### [THE PROBLEM]
Skip all pictures. Write out the data below from its first line through the line that contains "We will use".

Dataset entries
------------------------------------------------
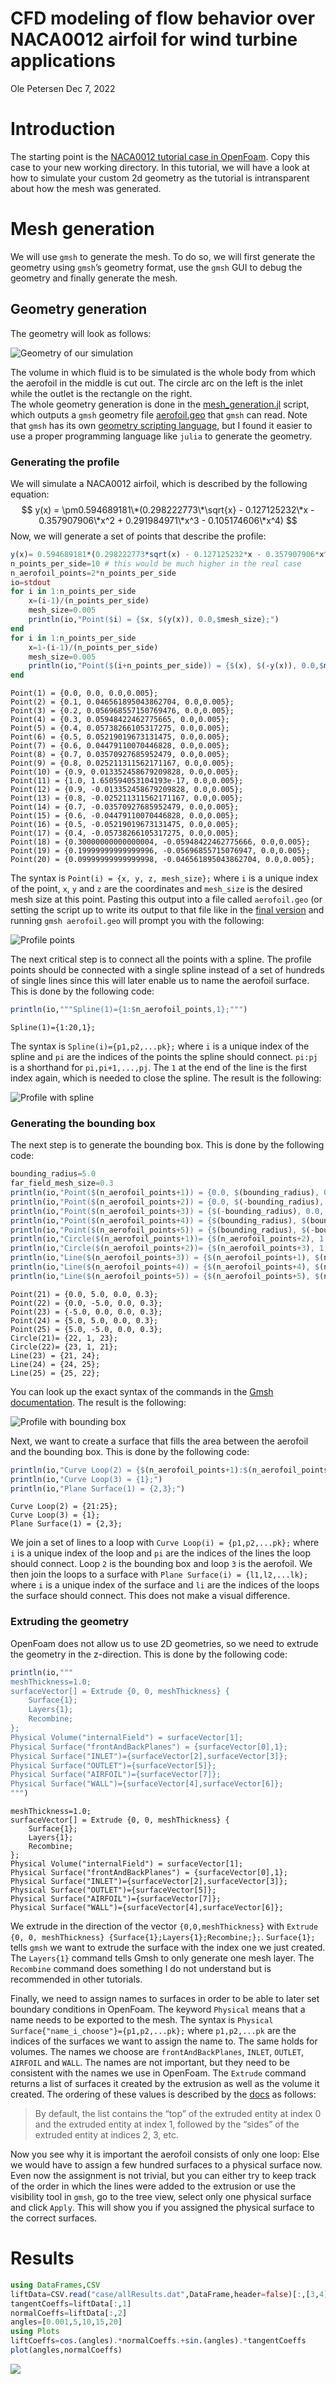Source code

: CFD modeling of flow behavior over NACA0012 airfoil for wind turbine
applications
================
Ole Petersen
Dec 7, 2022

# Introduction

The starting point is the [NACA0012 tutorial case in
OpenFoam](https://www.openfoam.com/documentation/guides/latest/doc/verification-validation-naca0012-airfoil-2d.html).
Copy this case to your new working directory. In this tutorial, we will
have a look at how to simulate your custom 2d geometry as the tutorial
is intransparent about how the mesh was generated.

# Mesh generation

We will use `gmsh` to generate the mesh. To do so, we will first
generate the geometry using `gmsh`’s geometry format, use the `gmsh` GUI
to debug the geometry and finally generate the mesh.

## Geometry generation

The geometry will look as follows:

![Geometry of our simulation](./images/geometry.png)

The volume in which fluid is to be simulated is the whole body from
which the aerofoil in the middle is cut out. The circle arc on the left
is the inlet while the outlet is the rectangle on the right.  
The whole geometry generation is done in the
[mesh_generation.jl](case/mesh_generation.jl) script, which outputs a
`gmsh` geometry file [aerofoil.geo](case/aerofoil.geo) that `gmsh` can
read. Note that `gmsh` has its own [geometry scripting
language](https://gmsh.info/doc/texinfo/gmsh.html), but I found it
easier to use a proper programming language like `julia` to generate the
geometry.

### Generating the profile

We will simulate a NACA0012 airfoil, which is described by the following
equation:
$$
y(x) = \pm0.594689181\*(0.298222773\*\sqrt{x} - 0.127125232\*x - 0.357907906\*x^2 + 0.291984971\*x^3 - 0.105174606\*x^4)
$$
Now, we will generate a set of points that describe the profile:

``` julia
y(x)= 0.594689181*(0.298222773*sqrt(x) - 0.127125232*x - 0.357907906*x^2 + 0.291984971*x^3 - 0.105174606*x^4)
n_points_per_side=10 # this would be much higher in the real case
n_aerofoil_points=2*n_points_per_side
io=stdout
for i in 1:n_points_per_side
    x=(i-1)/(n_points_per_side)
    mesh_size=0.005
    println(io,"Point($i) = {$x, $(y(x)), 0.0,$mesh_size};")
end
for i in 1:n_points_per_side
    x=1-(i-1)/(n_points_per_side)
    mesh_size=0.005
    println(io,"Point($(i+n_points_per_side)) = {$(x), $(-y(x)), 0.0,$mesh_size};")
end
```

    Point(1) = {0.0, 0.0, 0.0,0.005};
    Point(2) = {0.1, 0.046561895043862704, 0.0,0.005};
    Point(3) = {0.2, 0.056968557150769476, 0.0,0.005};
    Point(4) = {0.3, 0.05948422462775665, 0.0,0.005};
    Point(5) = {0.4, 0.05738266105317275, 0.0,0.005};
    Point(6) = {0.5, 0.05219019673131475, 0.0,0.005};
    Point(7) = {0.6, 0.04479110070446828, 0.0,0.005};
    Point(8) = {0.7, 0.03570927685952479, 0.0,0.005};
    Point(9) = {0.8, 0.025211311562171167, 0.0,0.005};
    Point(10) = {0.9, 0.013352458679209828, 0.0,0.005};
    Point(11) = {1.0, 1.650594053104193e-17, 0.0,0.005};
    Point(12) = {0.9, -0.013352458679209828, 0.0,0.005};
    Point(13) = {0.8, -0.025211311562171167, 0.0,0.005};
    Point(14) = {0.7, -0.03570927685952479, 0.0,0.005};
    Point(15) = {0.6, -0.04479110070446828, 0.0,0.005};
    Point(16) = {0.5, -0.05219019673131475, 0.0,0.005};
    Point(17) = {0.4, -0.05738266105317275, 0.0,0.005};
    Point(18) = {0.30000000000000004, -0.05948422462775666, 0.0,0.005};
    Point(19) = {0.19999999999999996, -0.05696855715076947, 0.0,0.005};
    Point(20) = {0.09999999999999998, -0.046561895043862704, 0.0,0.005};

The syntax is `Point(i) = {x, y, z, mesh_size};` where `i` is a unique
index of the point, `x`, `y` and `z` are the coordinates and `mesh_size`
is the desired mesh size at this point. Pasting this output into a file
called `aerofoil.geo` (or setting the script up to write its output to
that file like in the [final version](case/mesh_generation.jl) and
running `gmsh aerofoil.geo` will prompt you with the following:

![Profile points](images/raw_profile.png)

The next critical step is to connect all the points with a spline. The
profile points should be connected with a single spline instead of a set
of hundreds of single lines since this will later enable us to name the
aerofoil surface. This is done by the following code:

``` julia
println(io,"""Spline(1)={1:$n_aerofoil_points,1};""")
```

    Spline(1)={1:20,1};

The syntax is `Spline(i)={p1,p2,...pk};` where `i` is a unique index of
the spline and `pi` are the indices of the points the spline should
connect. `pi:pj` is a shorthand for `pi,pi+1,...,pj`. The `1` at the end
of the line is the first index again, which is needed to close the
spline. The result is the following:

![Profile with spline](images/splined_profile.png)

### Generating the bounding box

The next step is to generate the bounding box. This is done by the
following code:

``` julia
bounding_radius=5.0
far_field_mesh_size=0.3
println(io,"Point($(n_aerofoil_points+1)) = {0.0, $(bounding_radius), 0.0, $far_field_mesh_size};")
println(io,"Point($(n_aerofoil_points+2)) = {0.0, $(-bounding_radius), 0.0, $far_field_mesh_size};")
println(io,"Point($(n_aerofoil_points+3)) = {$(-bounding_radius), 0.0, 0.0, $far_field_mesh_size};")
println(io,"Point($(n_aerofoil_points+4)) = {$(bounding_radius), $(bounding_radius), 0.0, $far_field_mesh_size};")
println(io,"Point($(n_aerofoil_points+5)) = {$(bounding_radius), $(-bounding_radius), 0.0, $far_field_mesh_size};")
println(io,"Circle($(n_aerofoil_points+1))= {$(n_aerofoil_points+2), 1, $(n_aerofoil_points+3)};")
println(io,"Circle($(n_aerofoil_points+2))= {$(n_aerofoil_points+3), 1, $(n_aerofoil_points+1)};")
println(io,"Line($(n_aerofoil_points+3)) = {$(n_aerofoil_points+1), $(n_aerofoil_points+4)};")
println(io,"Line($(n_aerofoil_points+4)) = {$(n_aerofoil_points+4), $(n_aerofoil_points+5)};")
println(io,"Line($(n_aerofoil_points+5)) = {$(n_aerofoil_points+5), $(n_aerofoil_points+2)};")
```

    Point(21) = {0.0, 5.0, 0.0, 0.3};
    Point(22) = {0.0, -5.0, 0.0, 0.3};
    Point(23) = {-5.0, 0.0, 0.0, 0.3};
    Point(24) = {5.0, 5.0, 0.0, 0.3};
    Point(25) = {5.0, -5.0, 0.0, 0.3};
    Circle(21)= {22, 1, 23};
    Circle(22)= {23, 1, 21};
    Line(23) = {21, 24};
    Line(24) = {24, 25};
    Line(25) = {25, 22};

You can look up the exact syntax of the commands in the [Gmsh
documentation](https://gmsh.info/doc/texinfo/gmsh.html). The result is
the following:

![Profile with bounding box](images/bounding_box_2d.png)

Next, we want to create a surface that fills the area between the
aerofoil and the bounding box. This is done by the following code:

``` julia
println(io,"Curve Loop(2) = {$(n_aerofoil_points+1):$(n_aerofoil_points+5)};")
println(io,"Curve Loop(3) = {1};")
println(io,"Plane Surface(1) = {2,3};")
```

    Curve Loop(2) = {21:25};
    Curve Loop(3) = {1};
    Plane Surface(1) = {2,3};

We join a set of lines to a loop with `Curve Loop(i) = {p1,p2,...pk};`
where `i` is a unique index of the loop and `pi` are the indices of the
lines the loop should connect. Loop `2` is the bounding box and loop `3`
is the aerofoil. We then join the loops to a surface with
`Plane Surface(i) = {l1,l2,...lk};` where `i` is a unique index of the
surface and `li` are the indices of the loops the surface should
connect. This does not make a visual difference.

### Extruding the geometry

OpenFoam does not allow us to use 2D geometries, so we need to extrude
the geometry in the z-direction. This is done by the following code:

``` julia
println(io,"""
meshThickness=1.0;
surfaceVector[] = Extrude {0, 0, meshThickness} {
    Surface{1};
    Layers{1};
    Recombine;
};
Physical Volume("internalField") = surfaceVector[1];
Physical Surface("frontAndBackPlanes") = {surfaceVector[0],1};
Physical Surface("INLET")={surfaceVector[2],surfaceVector[3]};
Physical Surface("OUTLET")={surfaceVector[5]};
Physical Surface("AIRFOIL")={surfaceVector[7]};
Physical Surface("WALL")={surfaceVector[4],surfaceVector[6]};
""")
```

    meshThickness=1.0;
    surfaceVector[] = Extrude {0, 0, meshThickness} {
        Surface{1};
        Layers{1};
        Recombine;
    };
    Physical Volume("internalField") = surfaceVector[1];
    Physical Surface("frontAndBackPlanes") = {surfaceVector[0],1};
    Physical Surface("INLET")={surfaceVector[2],surfaceVector[3]};
    Physical Surface("OUTLET")={surfaceVector[5]};
    Physical Surface("AIRFOIL")={surfaceVector[7]};
    Physical Surface("WALL")={surfaceVector[4],surfaceVector[6]};

We extrude in the direction of the vector `{0,0,meshThickness}` with
`Extrude {0, 0, meshThickness} {Surface{1};Layers{1};Recombine;};`.
`Surface{1};` tells `gmsh` we want to extrude the surface with the index
one we just created. The `Layers{1}` command tells Gmsh to only generate
one mesh layer. The `Recombine` command does something I do not
understand but is recommended in other tutorials.

Finally, we need to assign names to surfaces in order to be able to
later set boundary conditions in OpenFoam. The keyword `Physical` means
that a name needs to be exported to the mesh. The syntax is
`Physical Surface{"name_i_choose"}={p1,p2,...pk};` where `p1,p2,...pk`
are the indices of the surfaces we want to assign the name to. The same
holds for volumes. The names we choose are `frontAndBackPlanes`,
`INLET`, `OUTLET`, `AIRFOIL` and `WALL`. The names are not important,
but they need to be consistent with the names we use in OpenFoam. The
`Extrude` command returns a list of surfaces it created by the extrusion
as well as the volume it created. The ordering of these values is
described by the
[docs](https://gmsh.info/doc/texinfo/gmsh.html#Extrusions) as follows:

> By default, the list contains the “top” of the extruded entity at
> index 0 and the extruded entity at index 1, followed by the “sides” of
> the extruded entity at indices 2, 3, etc.

Now you see why it is important the aerofoil consists of only one loop:
Else we would have to assign a few hundred surfaces to a physical
surface now. Even now the assignment is not trivial, but you can either
try to keep track of the order in which the lines were added to the
extrusion or use the visibility tool in `gmsh`, go to the tree view,
select only one physical surface and click `Apply`. This will show you
if you assigned the physical surface to the correct surfaces.

# Results

``` julia
using DataFrames,CSV
liftData=CSV.read("case/allResults.dat",DataFrame,header=false)[:,[3,4]]|>Matrix
tangentCoeffs=liftData[:,1]
normalCoeffs=liftData[:,2]
angles=[0.001,5,10,15,20]
using Plots
liftCoeffs=cos.(angles).*normalCoeffs.+sin.(angles).*tangentCoeffs
plot(angles,normalCoeffs)
```

![](index_files/figure-markdown_strict/cell-7-output-1.png)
------------------------------------------------
### [TASK RESPONSE]
Source code

: CFD modeling of flow behavior over NACA0012 airfoil for wind turbine
applications
================
Ole Petersen
Dec 7, 2022

# Introduction

The starting point is the [NACA0012 tutorial case in
OpenFoam](https://www.openfoam.com/documentation/guides/latest/doc/verification-validation-naca0012-airfoil-2d.html).
Copy this case to your new working directory. In this tutorial, we will
have a look at how to simulate your custom 2d geometry as the tutorial
is intransparent about how the mesh was generated.

# Mesh generation

We will use `gmsh` to generate the mesh. To do so, we will first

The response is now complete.